4 Replies Latest reply on Nov 13, 2015 10:55 AM by gpgpucoder

    trouble getting ACML fftw wrapper working




      I'm having trouble getting the ACML fftw wrapper working. I've linked ACML into a Windows 64-bit project today in VStudio 2012 with the intent of trying the FFTW wrappers on GPU.


      The returned plan from fftw_plan_dft_r2c_2d seems to return zero. Subsequent fftw_execute gives me a crash in acml_bridge.  I had put all the DLLs including the ACML and libfftw-3.3.4.dll \ libfftwf-3.3.4.dll into c:\mydlls and added that to my PATH. So the program loads ok but doesn't work right.


      What might I be doing wrong?


      edited in minor tidbits:

      1) also had meant to ask, are there not to be 32-bit versions of acml? It seems it was dropped at some point. But I can't easily find any notes about that.

      2) Below URL in the  ACML package "ViewKnowledgeBase.url" gives "404 Ooops! Page not found":





        • Re: trouble getting ACML fftw wrapper working

          Not sure how but I got past this issue. I will post the details if I can reconstruct the mistake.


          I have followup questions on performance and functionality.


          Functionality: I modified function heuristic in fft_real.lua and fft_complex.lua to return true always, and I did that on both AMD cards I have on two different systems; "Hawaii", "Default" (Turks). My intent was to just blindly force it on.

          * Are there other options, or would that cover all functionality of AMD's FFTW interface? 

          * Now that I have it working, I'm not sure what to do to to force GPU off entirely.  I changed the heuristic to just return false but I can see the GPU still lights up (using afterburner to watch it). I haven't profiled yet to see if real kernels are running though in this case. When I did the same thing on the turks card, it always crashes.

          * is there a way to save the GPU code acml generates and get it to reload on a subsequent invocation? It takes a full second to compile.


          Performance. It's about 100% slower so far vs fftw 3.3.4. With CodeXL I can see there are a huge number of buffer transfers intermingled with all the kernels. Is this typical of this FFTW interface? I'll be trying to pass in some larger datasets. I'm getting the feeling I should perhaps work with clFFT directly.

            • Re: trouble getting ACML fftw wrapper working

              Note on the "acml_bridge" crash I had seen earlier. This seems to happen if "resources" isn't a child folder of the folder containing all the ACML DLLs. It seems that not having the "resources" directory (normally found under ifort64\lib) could lead to this. In my original configuration I had copied the ACML DLLs plus some other things to a completely separate folder and added that to my PATH, but I had not included the "resources" folder. This is probably why it happened to me in the first place. I had solved it by putting the full path to the ACML dlls into the PATH, but ran into the crash again after an editing mistake.

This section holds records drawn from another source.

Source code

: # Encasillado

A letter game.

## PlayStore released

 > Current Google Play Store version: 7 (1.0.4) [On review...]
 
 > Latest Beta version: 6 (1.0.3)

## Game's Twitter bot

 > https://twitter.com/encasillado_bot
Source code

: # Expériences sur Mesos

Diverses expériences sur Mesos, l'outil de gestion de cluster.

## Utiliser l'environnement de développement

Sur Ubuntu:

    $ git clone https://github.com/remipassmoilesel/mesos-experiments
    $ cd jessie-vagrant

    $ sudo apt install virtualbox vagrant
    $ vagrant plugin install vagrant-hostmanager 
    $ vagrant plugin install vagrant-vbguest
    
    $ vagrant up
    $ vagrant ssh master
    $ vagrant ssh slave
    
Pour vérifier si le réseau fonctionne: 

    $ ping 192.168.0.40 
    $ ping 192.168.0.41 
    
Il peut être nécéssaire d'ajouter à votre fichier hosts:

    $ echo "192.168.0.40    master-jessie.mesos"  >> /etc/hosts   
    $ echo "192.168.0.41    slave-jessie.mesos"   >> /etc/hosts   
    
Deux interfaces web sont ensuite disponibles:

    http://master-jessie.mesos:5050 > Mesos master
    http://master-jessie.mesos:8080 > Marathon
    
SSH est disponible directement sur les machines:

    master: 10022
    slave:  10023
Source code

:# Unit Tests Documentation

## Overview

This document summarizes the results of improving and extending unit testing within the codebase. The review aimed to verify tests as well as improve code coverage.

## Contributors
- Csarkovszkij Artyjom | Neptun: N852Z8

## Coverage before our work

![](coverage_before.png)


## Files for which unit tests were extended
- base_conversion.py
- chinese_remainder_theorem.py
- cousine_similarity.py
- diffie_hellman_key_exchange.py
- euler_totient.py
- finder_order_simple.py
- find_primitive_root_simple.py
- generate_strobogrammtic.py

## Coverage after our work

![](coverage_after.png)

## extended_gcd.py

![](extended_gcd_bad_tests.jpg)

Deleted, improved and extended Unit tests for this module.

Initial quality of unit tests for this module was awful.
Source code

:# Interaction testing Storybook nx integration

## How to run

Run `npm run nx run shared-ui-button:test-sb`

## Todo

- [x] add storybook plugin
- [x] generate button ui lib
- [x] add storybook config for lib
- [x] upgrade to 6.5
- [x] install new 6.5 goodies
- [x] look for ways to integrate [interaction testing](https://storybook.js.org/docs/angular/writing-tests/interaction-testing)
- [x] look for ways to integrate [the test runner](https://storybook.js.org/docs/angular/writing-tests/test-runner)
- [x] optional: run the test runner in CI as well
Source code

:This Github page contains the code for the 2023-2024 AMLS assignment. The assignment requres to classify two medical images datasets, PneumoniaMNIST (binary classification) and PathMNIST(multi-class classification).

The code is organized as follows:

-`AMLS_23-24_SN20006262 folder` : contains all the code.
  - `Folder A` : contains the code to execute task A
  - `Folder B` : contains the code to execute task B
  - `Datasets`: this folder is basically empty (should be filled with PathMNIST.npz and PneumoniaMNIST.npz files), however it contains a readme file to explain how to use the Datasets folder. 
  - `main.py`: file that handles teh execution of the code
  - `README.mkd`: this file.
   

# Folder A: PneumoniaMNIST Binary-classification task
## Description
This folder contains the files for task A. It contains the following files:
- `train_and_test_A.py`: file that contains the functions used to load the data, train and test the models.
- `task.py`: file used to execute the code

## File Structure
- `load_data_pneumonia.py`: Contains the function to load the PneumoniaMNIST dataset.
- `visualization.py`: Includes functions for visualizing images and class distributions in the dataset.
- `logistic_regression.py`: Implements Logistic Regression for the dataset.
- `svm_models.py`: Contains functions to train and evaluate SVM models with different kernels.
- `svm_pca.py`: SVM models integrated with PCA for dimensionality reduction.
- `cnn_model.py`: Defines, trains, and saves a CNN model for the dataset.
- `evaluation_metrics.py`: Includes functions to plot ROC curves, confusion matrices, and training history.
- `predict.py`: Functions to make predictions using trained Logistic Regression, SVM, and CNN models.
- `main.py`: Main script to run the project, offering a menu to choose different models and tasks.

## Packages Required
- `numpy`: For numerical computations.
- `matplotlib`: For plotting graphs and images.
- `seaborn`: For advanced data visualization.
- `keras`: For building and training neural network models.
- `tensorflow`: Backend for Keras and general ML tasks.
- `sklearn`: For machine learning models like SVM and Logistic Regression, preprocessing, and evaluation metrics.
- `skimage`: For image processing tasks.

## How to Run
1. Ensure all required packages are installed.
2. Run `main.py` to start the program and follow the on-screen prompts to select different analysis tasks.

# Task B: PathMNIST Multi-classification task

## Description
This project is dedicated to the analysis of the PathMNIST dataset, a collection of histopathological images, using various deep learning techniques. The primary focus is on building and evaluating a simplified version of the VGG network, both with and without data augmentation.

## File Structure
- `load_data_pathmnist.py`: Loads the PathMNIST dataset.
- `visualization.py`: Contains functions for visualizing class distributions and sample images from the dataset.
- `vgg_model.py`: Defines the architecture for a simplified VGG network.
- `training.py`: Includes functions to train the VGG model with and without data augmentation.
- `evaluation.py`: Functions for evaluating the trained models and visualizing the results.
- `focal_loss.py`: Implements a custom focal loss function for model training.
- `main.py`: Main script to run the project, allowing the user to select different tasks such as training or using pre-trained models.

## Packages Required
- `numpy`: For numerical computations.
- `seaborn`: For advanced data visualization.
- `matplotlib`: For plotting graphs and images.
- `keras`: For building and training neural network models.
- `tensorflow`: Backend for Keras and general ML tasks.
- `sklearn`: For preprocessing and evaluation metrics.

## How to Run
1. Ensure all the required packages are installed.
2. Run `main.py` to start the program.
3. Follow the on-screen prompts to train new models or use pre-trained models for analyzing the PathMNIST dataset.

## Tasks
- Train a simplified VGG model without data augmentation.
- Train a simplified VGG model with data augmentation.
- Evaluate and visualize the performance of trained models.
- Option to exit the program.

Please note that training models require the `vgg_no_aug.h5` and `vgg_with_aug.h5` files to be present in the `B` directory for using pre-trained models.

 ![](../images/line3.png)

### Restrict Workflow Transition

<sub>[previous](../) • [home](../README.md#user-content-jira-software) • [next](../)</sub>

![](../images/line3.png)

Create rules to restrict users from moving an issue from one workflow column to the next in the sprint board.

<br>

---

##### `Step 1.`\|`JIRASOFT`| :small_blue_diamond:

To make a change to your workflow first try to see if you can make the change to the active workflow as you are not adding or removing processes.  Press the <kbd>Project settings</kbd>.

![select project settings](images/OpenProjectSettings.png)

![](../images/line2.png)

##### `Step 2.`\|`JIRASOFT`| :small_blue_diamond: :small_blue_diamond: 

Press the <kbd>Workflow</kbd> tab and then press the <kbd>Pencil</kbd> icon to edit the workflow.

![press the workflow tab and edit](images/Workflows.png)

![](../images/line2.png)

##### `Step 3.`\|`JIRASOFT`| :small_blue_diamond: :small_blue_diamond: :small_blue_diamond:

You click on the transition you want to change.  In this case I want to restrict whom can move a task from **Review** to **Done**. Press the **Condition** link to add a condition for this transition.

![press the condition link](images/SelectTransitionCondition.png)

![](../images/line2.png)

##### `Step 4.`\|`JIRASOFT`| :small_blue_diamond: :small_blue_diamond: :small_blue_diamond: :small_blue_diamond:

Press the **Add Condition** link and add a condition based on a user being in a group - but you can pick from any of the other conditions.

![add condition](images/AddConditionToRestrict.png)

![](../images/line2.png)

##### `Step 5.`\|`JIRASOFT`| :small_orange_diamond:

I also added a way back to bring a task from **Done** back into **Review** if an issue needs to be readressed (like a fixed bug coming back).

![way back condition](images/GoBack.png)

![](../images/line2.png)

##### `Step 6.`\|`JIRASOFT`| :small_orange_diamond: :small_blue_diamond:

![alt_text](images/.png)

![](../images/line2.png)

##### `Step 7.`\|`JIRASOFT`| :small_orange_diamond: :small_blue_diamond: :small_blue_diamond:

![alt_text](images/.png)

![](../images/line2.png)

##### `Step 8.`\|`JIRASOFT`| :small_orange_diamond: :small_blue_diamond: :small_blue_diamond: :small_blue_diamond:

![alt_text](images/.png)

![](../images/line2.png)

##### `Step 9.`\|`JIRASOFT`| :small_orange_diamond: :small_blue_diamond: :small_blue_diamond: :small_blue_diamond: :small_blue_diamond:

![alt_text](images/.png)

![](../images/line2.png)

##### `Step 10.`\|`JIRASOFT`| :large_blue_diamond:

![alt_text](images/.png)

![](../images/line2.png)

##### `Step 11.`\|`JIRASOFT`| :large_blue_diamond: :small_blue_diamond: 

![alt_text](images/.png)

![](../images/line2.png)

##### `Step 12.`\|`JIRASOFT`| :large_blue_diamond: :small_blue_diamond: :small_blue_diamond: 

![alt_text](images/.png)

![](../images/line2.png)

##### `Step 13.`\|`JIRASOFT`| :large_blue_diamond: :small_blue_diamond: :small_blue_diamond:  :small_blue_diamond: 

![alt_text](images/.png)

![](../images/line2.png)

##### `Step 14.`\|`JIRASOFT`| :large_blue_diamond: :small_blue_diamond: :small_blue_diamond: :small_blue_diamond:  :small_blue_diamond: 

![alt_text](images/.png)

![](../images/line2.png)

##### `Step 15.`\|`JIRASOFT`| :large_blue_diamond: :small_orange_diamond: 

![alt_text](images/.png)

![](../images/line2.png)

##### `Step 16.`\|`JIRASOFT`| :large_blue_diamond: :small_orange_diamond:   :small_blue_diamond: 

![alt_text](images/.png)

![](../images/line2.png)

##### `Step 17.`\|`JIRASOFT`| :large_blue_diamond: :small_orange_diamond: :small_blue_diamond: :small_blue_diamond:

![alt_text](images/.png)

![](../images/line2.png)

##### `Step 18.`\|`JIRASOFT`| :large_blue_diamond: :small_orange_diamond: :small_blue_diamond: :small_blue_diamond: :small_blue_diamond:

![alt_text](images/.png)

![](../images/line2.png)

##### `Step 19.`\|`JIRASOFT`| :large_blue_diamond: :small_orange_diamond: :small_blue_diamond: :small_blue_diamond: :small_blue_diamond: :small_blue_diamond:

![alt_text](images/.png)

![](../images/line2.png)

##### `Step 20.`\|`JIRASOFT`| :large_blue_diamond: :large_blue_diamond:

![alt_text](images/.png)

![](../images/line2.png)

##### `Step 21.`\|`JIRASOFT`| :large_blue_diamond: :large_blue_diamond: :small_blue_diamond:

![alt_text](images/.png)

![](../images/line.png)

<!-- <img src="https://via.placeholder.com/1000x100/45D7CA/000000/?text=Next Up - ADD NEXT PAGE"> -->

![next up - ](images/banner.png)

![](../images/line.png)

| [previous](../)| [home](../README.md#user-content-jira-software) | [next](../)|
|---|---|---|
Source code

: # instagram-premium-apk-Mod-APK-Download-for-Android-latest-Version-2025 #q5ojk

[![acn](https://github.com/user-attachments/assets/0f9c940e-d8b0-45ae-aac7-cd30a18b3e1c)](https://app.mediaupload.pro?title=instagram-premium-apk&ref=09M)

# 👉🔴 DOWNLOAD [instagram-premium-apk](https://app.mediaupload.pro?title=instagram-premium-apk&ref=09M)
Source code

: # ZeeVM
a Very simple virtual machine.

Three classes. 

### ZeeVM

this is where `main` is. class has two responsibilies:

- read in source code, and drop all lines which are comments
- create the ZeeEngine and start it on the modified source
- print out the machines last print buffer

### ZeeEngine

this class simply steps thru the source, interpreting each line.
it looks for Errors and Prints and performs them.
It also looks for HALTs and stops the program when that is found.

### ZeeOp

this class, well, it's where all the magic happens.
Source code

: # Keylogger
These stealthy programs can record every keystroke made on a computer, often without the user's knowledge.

              I would still like to know if there is a way to force GPU off entirely. I'm not totally sure what it's doing each time. The results I got on Turks did not match at all what I got from fftw3. I will probably just try an older ACML w/o GPU stuff.

                • Re: trouble getting ACML fftw wrapper working

                  To give a brief answer, the files fft_complex.lua and fft_real.lua has the control logic to direct execution on the GPU or the CPU. FFT computation on CPU is performed using the fftw library, which the user has to obtain and install. In function 'heuristic' in the lua files, if you made a blanket 'return false', then all execution will be performed on the CPU.

                    • Re: trouble getting ACML fftw wrapper working

                      Unfortunately I didn't see this at the time you posted the reply. I'm glad you posted a reply, but must point out it was rather late response and we basically had to set this whole thing aside.  Our current efforts had moved to use the the CUDA fftw.


                      What you wrote didn't address any of the problems I was encountering, such as the fact that 'return false' was seemingly *not* doing what you say it should do.


                      If I understand correctly, this is all open source now, which is a strong reason to tackle this again in the future.